EXERCISE OBJECTIVE:
Which lines in the entries below contain the string "would"? Show each of them in full.

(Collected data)
::::::::::

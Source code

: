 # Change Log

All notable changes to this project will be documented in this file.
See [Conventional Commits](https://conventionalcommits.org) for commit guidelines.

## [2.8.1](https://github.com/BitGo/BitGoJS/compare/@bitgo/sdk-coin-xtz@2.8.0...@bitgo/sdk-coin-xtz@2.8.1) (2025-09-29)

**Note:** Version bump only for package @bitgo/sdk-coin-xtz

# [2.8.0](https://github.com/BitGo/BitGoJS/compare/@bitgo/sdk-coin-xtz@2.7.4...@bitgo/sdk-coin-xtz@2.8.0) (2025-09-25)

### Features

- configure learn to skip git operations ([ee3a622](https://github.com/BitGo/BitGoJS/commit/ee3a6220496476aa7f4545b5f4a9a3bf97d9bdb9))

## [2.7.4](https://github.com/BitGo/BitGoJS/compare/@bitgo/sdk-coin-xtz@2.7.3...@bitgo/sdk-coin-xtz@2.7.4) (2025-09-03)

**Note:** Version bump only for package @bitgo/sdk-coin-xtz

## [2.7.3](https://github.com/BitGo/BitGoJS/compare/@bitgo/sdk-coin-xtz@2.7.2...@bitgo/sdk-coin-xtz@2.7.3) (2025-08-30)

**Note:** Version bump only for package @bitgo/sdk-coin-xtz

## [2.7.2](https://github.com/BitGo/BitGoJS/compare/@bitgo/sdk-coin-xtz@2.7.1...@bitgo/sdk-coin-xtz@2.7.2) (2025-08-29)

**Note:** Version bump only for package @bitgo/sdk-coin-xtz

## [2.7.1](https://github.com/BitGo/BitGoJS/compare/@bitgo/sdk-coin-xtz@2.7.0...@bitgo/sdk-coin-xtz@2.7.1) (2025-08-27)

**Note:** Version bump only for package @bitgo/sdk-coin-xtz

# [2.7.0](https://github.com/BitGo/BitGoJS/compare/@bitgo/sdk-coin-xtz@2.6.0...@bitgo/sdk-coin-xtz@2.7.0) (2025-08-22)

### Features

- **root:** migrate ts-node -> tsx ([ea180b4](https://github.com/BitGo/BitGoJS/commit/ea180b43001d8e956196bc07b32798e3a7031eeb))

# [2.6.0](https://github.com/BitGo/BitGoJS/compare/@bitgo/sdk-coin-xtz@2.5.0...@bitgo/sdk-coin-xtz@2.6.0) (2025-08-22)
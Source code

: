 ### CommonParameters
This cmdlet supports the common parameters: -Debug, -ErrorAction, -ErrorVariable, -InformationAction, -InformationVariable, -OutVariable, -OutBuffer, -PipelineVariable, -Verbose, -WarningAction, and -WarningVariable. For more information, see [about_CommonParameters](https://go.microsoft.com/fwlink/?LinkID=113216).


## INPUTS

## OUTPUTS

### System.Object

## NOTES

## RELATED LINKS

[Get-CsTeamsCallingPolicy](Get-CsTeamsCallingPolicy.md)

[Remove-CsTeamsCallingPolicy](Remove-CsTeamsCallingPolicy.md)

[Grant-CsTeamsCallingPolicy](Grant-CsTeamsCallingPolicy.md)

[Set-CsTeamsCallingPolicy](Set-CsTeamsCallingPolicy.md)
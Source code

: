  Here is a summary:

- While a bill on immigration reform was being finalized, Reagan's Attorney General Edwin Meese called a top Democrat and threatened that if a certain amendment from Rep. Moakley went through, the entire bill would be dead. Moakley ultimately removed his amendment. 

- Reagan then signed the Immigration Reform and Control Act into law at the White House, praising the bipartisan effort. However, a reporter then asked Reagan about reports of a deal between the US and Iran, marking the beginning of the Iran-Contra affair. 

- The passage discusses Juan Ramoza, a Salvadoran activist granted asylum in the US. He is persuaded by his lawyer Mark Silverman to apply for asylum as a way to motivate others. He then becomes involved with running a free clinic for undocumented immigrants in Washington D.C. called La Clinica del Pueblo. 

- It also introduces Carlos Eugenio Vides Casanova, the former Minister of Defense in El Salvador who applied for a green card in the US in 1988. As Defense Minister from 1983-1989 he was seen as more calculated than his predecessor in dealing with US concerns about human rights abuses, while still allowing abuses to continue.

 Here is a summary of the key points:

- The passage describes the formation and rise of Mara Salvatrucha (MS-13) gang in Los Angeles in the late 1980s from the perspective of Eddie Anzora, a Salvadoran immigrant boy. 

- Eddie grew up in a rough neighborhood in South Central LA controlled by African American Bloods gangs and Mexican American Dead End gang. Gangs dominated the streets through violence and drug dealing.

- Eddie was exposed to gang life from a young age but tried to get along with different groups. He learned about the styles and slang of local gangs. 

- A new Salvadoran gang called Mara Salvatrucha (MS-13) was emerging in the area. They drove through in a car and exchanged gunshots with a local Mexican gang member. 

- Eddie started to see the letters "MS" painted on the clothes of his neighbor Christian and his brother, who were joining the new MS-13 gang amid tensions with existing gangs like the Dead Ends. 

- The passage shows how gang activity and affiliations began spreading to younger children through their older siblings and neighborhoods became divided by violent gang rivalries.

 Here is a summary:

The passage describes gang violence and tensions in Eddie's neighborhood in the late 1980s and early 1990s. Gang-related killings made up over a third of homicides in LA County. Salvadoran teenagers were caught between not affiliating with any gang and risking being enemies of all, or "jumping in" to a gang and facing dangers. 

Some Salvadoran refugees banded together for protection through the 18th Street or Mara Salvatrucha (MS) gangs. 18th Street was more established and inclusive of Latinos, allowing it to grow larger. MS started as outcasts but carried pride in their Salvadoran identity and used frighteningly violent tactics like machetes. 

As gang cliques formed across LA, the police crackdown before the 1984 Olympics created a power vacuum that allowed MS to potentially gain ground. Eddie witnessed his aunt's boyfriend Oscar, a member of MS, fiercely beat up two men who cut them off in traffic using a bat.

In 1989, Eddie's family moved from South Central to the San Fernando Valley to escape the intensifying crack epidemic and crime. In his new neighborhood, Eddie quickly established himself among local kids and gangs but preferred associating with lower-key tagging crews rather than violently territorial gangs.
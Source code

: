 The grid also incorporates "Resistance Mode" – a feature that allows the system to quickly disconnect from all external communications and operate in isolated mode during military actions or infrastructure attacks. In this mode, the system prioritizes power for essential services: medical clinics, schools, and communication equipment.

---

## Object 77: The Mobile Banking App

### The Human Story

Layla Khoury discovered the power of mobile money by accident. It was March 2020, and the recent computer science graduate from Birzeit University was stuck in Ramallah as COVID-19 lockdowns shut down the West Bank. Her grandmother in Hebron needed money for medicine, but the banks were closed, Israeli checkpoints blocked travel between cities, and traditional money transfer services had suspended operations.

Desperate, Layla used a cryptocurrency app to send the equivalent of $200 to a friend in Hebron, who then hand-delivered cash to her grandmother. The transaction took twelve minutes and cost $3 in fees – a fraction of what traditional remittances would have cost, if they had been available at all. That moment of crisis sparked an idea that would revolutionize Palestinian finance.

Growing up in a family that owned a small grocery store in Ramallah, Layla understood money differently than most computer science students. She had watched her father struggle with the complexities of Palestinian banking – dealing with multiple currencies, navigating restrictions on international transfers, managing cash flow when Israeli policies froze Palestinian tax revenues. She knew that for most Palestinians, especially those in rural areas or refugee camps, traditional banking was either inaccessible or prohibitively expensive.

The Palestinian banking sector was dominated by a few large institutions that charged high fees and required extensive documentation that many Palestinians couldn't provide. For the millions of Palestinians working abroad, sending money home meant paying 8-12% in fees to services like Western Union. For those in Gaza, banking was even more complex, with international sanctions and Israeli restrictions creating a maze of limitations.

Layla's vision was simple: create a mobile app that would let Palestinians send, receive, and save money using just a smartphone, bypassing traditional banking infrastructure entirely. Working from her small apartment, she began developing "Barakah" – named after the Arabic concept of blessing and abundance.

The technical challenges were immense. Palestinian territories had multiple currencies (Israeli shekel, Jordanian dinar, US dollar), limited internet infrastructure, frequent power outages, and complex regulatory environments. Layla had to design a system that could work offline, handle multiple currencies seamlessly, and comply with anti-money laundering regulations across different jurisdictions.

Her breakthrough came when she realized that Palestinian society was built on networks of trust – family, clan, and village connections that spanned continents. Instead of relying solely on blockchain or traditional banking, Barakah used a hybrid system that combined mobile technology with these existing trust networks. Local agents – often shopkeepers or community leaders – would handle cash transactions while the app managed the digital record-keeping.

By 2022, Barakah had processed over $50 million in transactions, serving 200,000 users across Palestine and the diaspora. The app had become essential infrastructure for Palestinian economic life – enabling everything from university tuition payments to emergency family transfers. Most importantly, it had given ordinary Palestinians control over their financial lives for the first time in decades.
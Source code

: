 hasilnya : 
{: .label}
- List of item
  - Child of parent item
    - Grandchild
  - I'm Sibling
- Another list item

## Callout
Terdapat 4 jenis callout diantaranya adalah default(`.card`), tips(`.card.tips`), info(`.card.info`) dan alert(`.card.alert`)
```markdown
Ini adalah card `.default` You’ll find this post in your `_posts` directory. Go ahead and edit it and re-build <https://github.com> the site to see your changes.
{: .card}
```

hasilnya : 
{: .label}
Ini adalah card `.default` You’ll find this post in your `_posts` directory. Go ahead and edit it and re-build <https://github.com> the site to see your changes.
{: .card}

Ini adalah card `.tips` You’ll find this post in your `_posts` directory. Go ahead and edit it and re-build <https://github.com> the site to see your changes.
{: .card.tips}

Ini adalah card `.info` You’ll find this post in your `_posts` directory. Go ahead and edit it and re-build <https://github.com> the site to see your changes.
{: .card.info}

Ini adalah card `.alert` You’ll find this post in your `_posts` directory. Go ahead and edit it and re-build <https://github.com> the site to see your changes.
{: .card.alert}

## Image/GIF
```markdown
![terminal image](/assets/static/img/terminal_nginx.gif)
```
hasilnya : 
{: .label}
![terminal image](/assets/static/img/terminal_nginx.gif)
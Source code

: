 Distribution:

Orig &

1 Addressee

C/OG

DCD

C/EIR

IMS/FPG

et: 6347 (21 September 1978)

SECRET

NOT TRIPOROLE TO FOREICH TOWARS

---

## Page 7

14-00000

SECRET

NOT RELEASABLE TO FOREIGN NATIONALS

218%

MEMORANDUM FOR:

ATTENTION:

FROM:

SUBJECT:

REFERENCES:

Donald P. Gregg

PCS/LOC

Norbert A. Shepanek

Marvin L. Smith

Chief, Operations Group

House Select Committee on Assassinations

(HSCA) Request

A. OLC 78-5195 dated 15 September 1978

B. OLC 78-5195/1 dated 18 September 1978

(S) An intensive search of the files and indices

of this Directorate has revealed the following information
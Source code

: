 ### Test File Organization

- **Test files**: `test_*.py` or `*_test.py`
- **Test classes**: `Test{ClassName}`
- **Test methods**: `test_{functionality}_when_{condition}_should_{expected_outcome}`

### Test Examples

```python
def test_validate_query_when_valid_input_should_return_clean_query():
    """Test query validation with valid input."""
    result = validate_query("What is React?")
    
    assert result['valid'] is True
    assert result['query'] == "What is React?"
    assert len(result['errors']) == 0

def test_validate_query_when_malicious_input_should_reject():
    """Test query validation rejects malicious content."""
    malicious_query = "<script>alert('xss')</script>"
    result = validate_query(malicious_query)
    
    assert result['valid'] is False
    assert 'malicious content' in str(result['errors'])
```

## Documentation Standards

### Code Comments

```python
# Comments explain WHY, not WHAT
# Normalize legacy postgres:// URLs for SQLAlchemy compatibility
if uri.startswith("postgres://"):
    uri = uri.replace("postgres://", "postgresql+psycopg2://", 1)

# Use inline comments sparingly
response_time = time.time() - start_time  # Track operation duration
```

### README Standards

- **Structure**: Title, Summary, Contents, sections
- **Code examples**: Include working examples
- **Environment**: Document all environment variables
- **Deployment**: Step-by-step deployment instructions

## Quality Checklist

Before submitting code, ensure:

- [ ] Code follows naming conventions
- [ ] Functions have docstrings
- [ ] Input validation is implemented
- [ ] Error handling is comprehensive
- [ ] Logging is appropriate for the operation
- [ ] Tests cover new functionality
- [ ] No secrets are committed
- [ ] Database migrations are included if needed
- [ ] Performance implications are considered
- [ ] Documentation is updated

::::::::::

WRITTEN SOLUTION:
- While a bill on immigration reform was being finalized, Reagan's Attorney General Edwin Meese called a top Democrat and threatened that if a certain amendment from Rep. Moakley went through, the entire bill would be dead. Moakley ultimately removed his amendment. 
Desperate, Layla used a cryptocurrency app to send the equivalent of $200 to a friend in Hebron, who then hand-delivered cash to her grandmother. The transaction took twelve minutes and cost $3 in fees – a fraction of what traditional remittances would have cost, if they had been available at all. That moment of crisis sparked an idea that would revolutionize Palestinian finance.
Layla's vision was simple: create a mobile app that would let Palestinians send, receive, and save money using just a smartphone, bypassing traditional banking infrastructure entirely. Working from her small apartment, she began developing "Barakah" – named after the Arabic concept of blessing and abundance.
Her breakthrough came when she realized that Palestinian society was built on networks of trust – family, clan, and village connections that spanned continents. Instead of relying solely on blockchain or traditional banking, Barakah used a hybrid system that combined mobile technology with these existing trust networks. Local agents – often shopkeepers or community leaders – would handle cash transactions while the app managed the digital record-keeping.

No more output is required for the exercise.